**WHAT TO WORK ON**
The line containing "- 빠르고 정확하게 객체를 탐지할 수 있음 (어느 정도의 성능 보장)" marks the end; write out exactly every line from the start of the data up to and including it, without the pictures.

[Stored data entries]
-- Opening Marker --

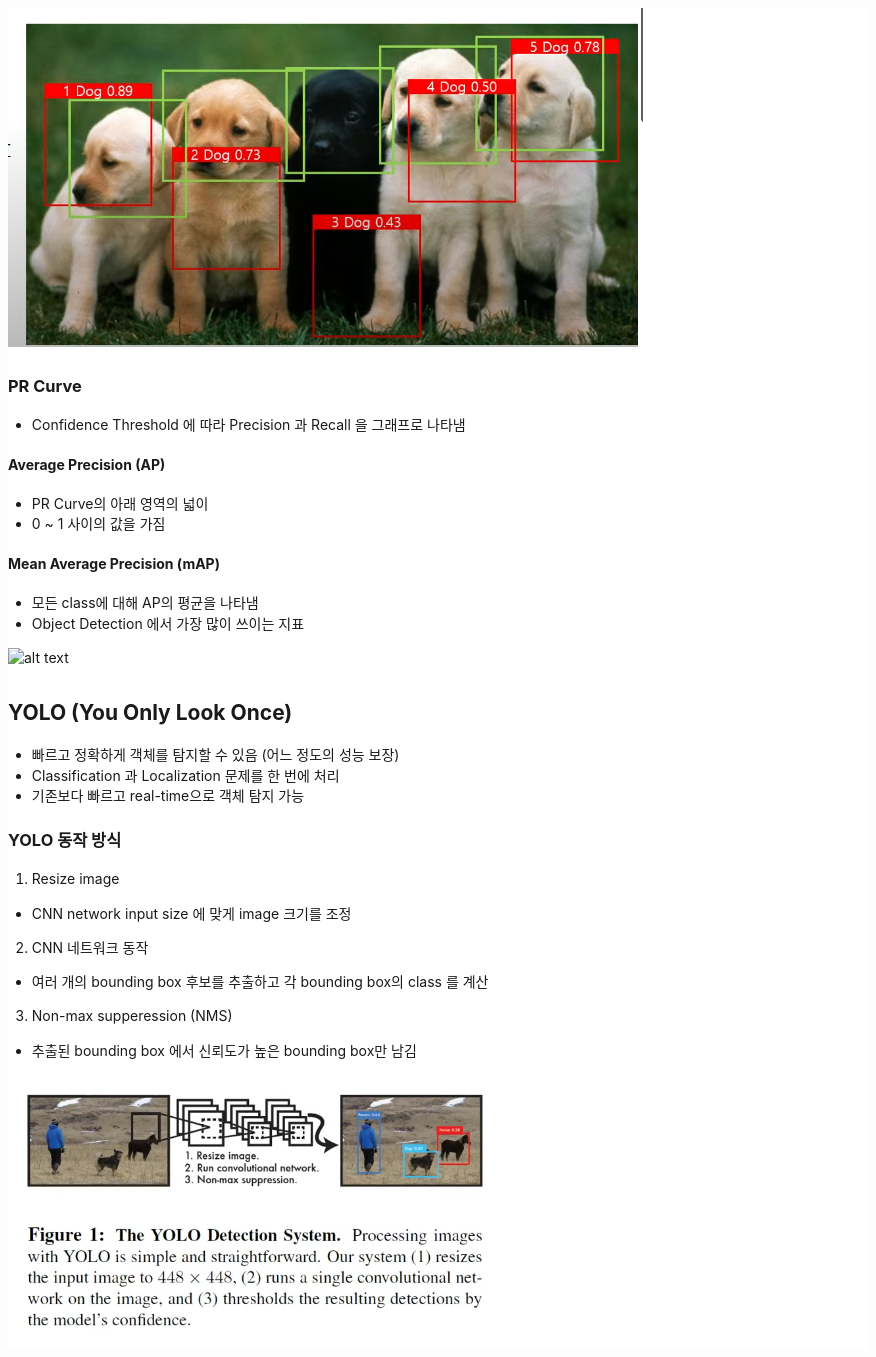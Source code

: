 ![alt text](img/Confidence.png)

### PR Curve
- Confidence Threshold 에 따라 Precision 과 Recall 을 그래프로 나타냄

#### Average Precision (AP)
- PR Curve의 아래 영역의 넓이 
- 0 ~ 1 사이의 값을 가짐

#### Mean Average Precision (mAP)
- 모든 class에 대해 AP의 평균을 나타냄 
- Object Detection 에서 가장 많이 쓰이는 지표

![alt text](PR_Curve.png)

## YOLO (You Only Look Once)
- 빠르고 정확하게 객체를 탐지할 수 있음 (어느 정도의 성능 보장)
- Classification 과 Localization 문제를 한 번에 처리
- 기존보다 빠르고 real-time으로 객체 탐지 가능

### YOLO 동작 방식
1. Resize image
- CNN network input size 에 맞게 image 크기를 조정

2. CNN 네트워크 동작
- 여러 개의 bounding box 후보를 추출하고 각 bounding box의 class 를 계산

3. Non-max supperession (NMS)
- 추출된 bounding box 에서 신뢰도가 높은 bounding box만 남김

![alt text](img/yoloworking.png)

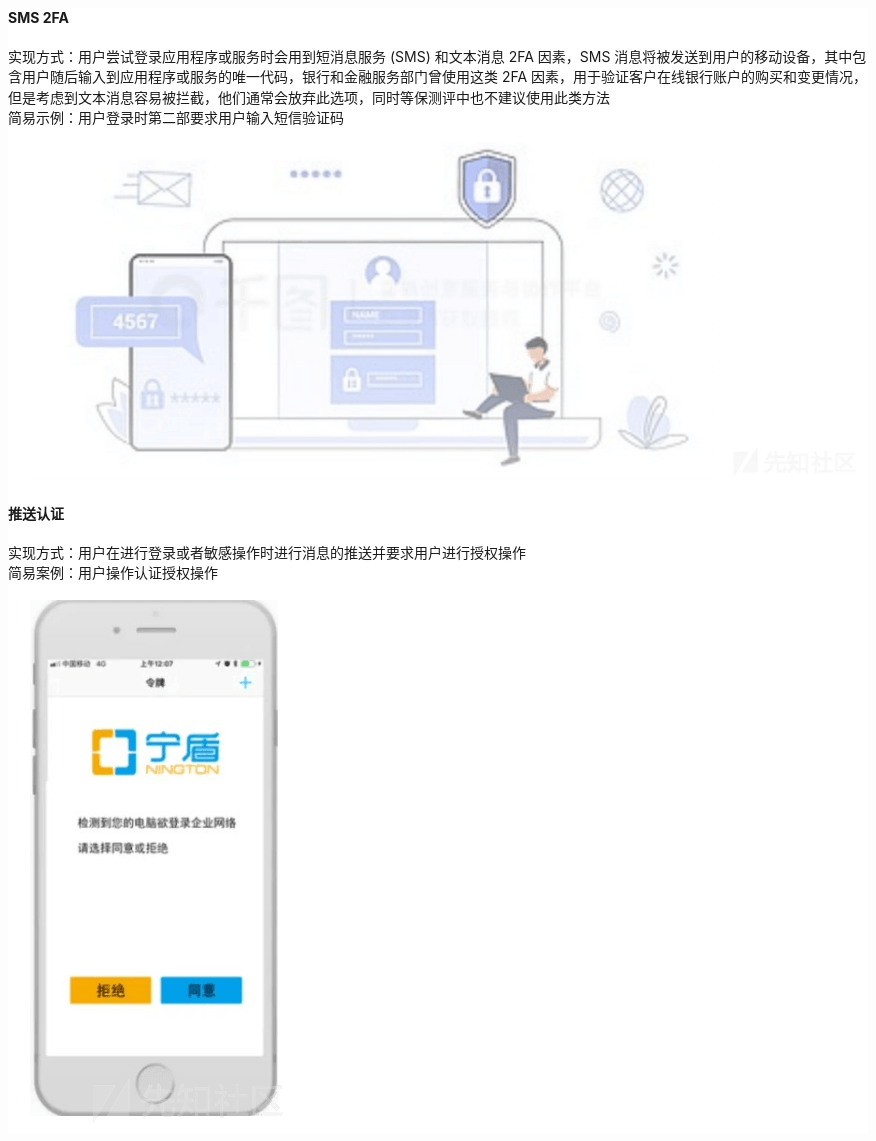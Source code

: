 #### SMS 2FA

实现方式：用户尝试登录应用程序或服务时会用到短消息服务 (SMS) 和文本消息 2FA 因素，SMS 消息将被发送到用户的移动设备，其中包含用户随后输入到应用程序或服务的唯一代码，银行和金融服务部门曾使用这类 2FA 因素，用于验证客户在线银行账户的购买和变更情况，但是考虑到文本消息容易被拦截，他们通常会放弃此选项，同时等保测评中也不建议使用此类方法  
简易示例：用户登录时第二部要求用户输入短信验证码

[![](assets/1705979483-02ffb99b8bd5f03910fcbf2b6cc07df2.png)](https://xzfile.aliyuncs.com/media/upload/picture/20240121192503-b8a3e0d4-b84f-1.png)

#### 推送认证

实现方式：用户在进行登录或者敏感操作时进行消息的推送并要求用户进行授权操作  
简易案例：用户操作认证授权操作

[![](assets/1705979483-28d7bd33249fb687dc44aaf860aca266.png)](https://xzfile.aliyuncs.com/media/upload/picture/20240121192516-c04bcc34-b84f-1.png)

-- Closing Marker --

**WRITTEN SOLUTION**
Source code

: ![alt text](img/Confidence.png)

### PR Curve
- Confidence Threshold 에 따라 Precision 과 Recall 을 그래프로 나타냄

#### Average Precision (AP)
- PR Curve의 아래 영역의 넓이 
- 0 ~ 1 사이의 값을 가짐

#### Mean Average Precision (mAP)
- 모든 class에 대해 AP의 평균을 나타냄 
- Object Detection 에서 가장 많이 쓰이는 지표

![alt text](PR_Curve.png)

## YOLO (You Only Look Once)
- 빠르고 정확하게 객체를 탐지할 수 있음 (어느 정도의 성능 보장)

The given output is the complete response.